**Exercise goal:** Without the pictures, print the lines running from the beginning of the material to the line containing "at the memory", both ends included.

**Exercise data:**
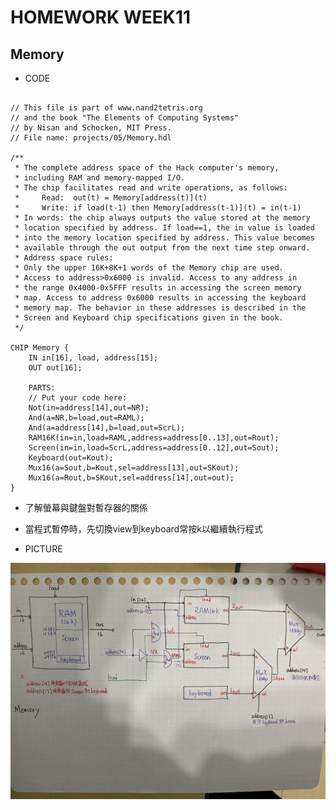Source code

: # HOMEWORK WEEK11

## Memory
* CODE
<pre><code>
// This file is part of www.nand2tetris.org
// and the book "The Elements of Computing Systems"
// by Nisan and Schocken, MIT Press.
// File name: projects/05/Memory.hdl

/**
 * The complete address space of the Hack computer's memory,
 * including RAM and memory-mapped I/O. 
 * The chip facilitates read and write operations, as follows:
 *     Read:  out(t) = Memory[address(t)](t)
 *     Write: if load(t-1) then Memory[address(t-1)](t) = in(t-1)
 * In words: the chip always outputs the value stored at the memory 
 * location specified by address. If load==1, the in value is loaded 
 * into the memory location specified by address. This value becomes 
 * available through the out output from the next time step onward.
 * Address space rules:
 * Only the upper 16K+8K+1 words of the Memory chip are used. 
 * Access to address>0x6000 is invalid. Access to any address in 
 * the range 0x4000-0x5FFF results in accessing the screen memory 
 * map. Access to address 0x6000 results in accessing the keyboard 
 * memory map. The behavior in these addresses is described in the 
 * Screen and Keyboard chip specifications given in the book.
 */

CHIP Memory {
    IN in[16], load, address[15];
    OUT out[16];

    PARTS:
    // Put your code here:
    Not(in=address[14],out=NR);
    And(a=NR,b=load,out=RAML);
    And(a=address[14],b=load,out=ScrL);
    RAM16K(in=in,load=RAML,address=address[0..13],out=Rout);
    Screen(in=in,load=ScrL,address=address[0..12],out=Sout);
    Keyboard(out=Kout);
    Mux16(a=Sout,b=Kout,sel=address[13],out=SKout);
    Mux16(a=Rout,b=SKout,sel=address[14],out=out);
}
</code></pre>
* 了解螢幕與鍵盤對暫存器的關係
* 當程式暫停時，先切換view到keyboard常按k以繼續執行程式

* PICTURE

![PICTURE1](https://github.com/brian891005/co109a/blob/master/HW/%E5%9C%96%E7%89%87/33.jpg)

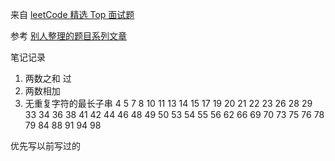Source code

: 来自 [leetCode 精选 Top 面试题](https://leetcode-cn.com/problem-list/2ckc81c/)

参考 [别人整理的题目系列文章](https://juejin.cn/post/6992775762491211783)

笔记记录

1. 两数之和 过
2. 两数相加
3. 无重复字符的最长子串
   4 5 7 8 10 11 13 14 15 17 19 20 21 22 23 26 28 29 33
   34 36 38 41 42 44 46 48 49 50 53 54 55 56 62 66 69 70
   73 75 76 78 79 84 88 91 94 98

优先写以前写过的
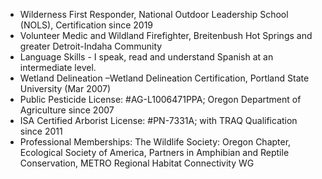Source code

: - Wilderness First Responder, National Outdoor Leadership School (NOLS), Certification since 2019
- Volunteer Medic and Wildland Firefighter, Breitenbush Hot Springs and greater Detroit-Indaha Community
- Language Skills - I speak, read and understand Spanish at an intermediate level.
- Wetland Delineation –Wetland Delineation Certification, Portland State University (Mar 2007)
- Public Pesticide License: #AG-L1006471PPA; Oregon Department of Agriculture since 2007
- ISA Certified Arborist License: #PN-7331A; with TRAQ Qualification since 2011
- Professional Memberships: The Wildlife Society: Oregon Chapter, Ecological Society of America, Partners in Amphibian and Reptile Conservation, METRO Regional Habitat Connectivity WG
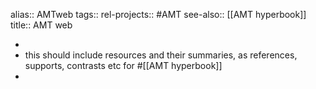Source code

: alias:: AMTweb
tags::
rel-projects:: #AMT
see-also:: [[AMT hyperbook]]
title:: AMT web

-
- this should include resources and their summaries, as references, supports, contrasts etc for #[[AMT hyperbook]]
-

**Response:**
Source code

: # HOMEWORK WEEK11

## Memory
* CODE
<pre><code>
// This file is part of www.nand2tetris.org
// and the book "The Elements of Computing Systems"
// by Nisan and Schocken, MIT Press.
// File name: projects/05/Memory.hdl

/**
 * The complete address space of the Hack computer's memory,
 * including RAM and memory-mapped I/O. 
 * The chip facilitates read and write operations, as follows:
 *     Read:  out(t) = Memory[address(t)](t)
 *     Write: if load(t-1) then Memory[address(t-1)](t) = in(t-1)
 * In words: the chip always outputs the value stored at the memory 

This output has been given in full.